In the records below, find the lines that include "subnet" and copy each.

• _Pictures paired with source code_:
====================

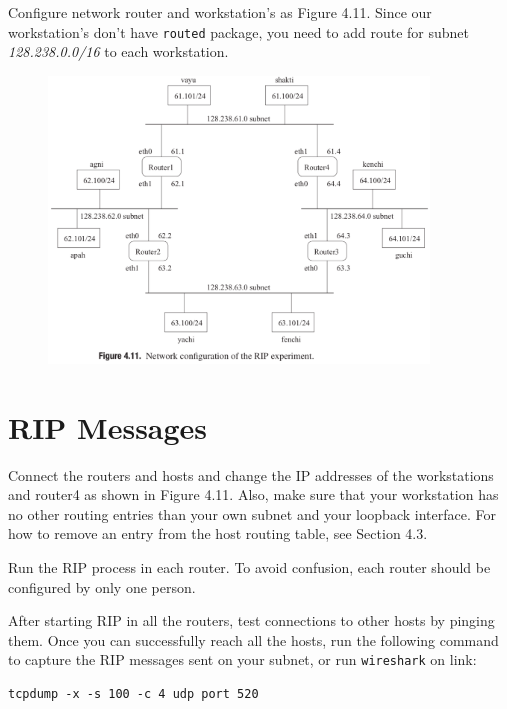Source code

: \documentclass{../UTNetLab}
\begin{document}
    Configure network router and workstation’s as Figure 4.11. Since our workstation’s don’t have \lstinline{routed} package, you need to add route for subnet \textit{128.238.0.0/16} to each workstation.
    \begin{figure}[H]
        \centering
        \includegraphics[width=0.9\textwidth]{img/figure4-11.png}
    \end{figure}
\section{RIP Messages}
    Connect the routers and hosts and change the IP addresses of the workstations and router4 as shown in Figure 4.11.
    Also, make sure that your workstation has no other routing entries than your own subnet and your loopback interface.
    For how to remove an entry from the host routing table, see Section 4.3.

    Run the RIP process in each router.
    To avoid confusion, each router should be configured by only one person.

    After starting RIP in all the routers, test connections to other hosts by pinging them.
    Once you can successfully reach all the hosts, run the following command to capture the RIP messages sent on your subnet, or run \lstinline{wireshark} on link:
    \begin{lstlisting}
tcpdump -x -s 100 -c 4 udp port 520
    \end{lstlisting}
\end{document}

====================

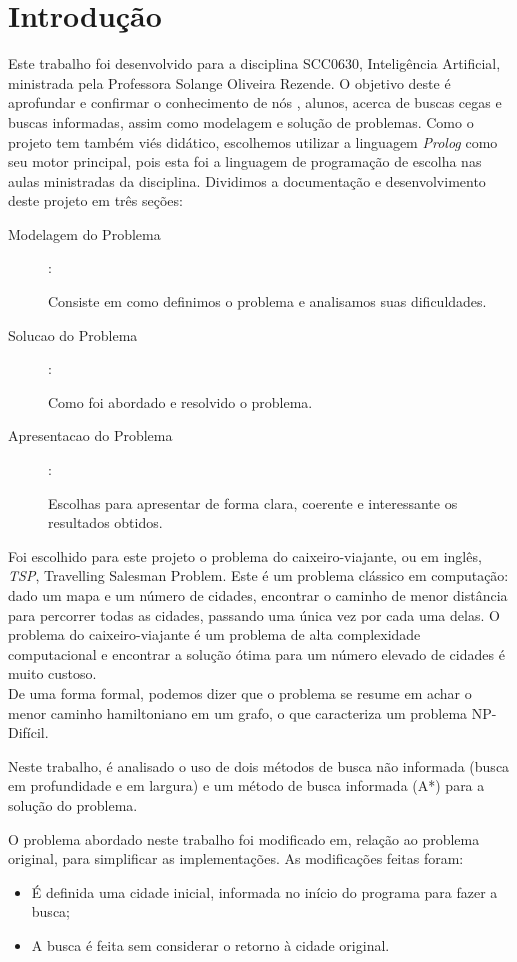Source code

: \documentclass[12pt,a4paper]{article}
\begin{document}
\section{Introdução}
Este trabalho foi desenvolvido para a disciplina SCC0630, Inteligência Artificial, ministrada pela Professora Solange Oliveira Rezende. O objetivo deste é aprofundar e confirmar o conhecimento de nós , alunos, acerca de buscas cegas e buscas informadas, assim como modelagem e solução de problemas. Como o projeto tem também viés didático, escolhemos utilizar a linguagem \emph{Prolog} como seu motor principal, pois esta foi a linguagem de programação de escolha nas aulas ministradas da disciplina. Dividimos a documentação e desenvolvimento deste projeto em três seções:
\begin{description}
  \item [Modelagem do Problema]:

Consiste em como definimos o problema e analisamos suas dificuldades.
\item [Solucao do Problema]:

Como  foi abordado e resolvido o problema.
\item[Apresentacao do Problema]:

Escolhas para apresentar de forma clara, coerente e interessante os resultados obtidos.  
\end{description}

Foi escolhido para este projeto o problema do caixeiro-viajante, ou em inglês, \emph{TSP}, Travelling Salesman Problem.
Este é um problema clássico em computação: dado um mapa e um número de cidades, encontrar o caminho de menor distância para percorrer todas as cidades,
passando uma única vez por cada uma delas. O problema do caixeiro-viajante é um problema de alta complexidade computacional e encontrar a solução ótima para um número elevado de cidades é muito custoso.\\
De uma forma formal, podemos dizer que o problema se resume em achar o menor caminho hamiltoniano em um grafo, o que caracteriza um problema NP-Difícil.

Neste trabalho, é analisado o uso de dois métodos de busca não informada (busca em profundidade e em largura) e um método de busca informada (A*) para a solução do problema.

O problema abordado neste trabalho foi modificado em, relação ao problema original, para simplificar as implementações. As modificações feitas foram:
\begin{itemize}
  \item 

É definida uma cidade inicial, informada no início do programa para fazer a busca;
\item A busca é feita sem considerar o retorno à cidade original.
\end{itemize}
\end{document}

====================

• _Result_:
    Configure network router and workstation’s as Figure 4.11. Since our workstation’s don’t have \lstinline{routed} package, you need to add route for subnet \textit{128.238.0.0/16} to each workstation.
    Also, make sure that your workstation has no other routing entries than your own subnet and your loopback interface.
    Once you can successfully reach all the hosts, run the following command to capture the RIP messages sent on your subnet, or run \lstinline{wireshark} on link:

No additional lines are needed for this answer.